• Exercise directions: Only the number is needed. Please count the lines below in which the word "section" occurs.

• Study material:
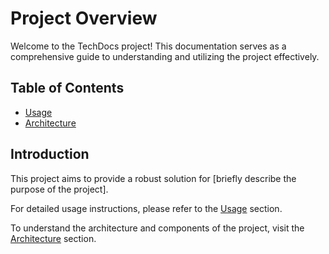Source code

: # Project Overview

Welcome to the TechDocs project! This documentation serves as a comprehensive guide to understanding and utilizing the project effectively.

## Table of Contents

- [Usage](usage.md)
- [Architecture](architecture.md)

## Introduction

This project aims to provide a robust solution for [briefly describe the purpose of the project]. 

For detailed usage instructions, please refer to the [Usage](usage.md) section.

To understand the architecture and components of the project, visit the [Architecture](architecture.md) section.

• Written solution: 2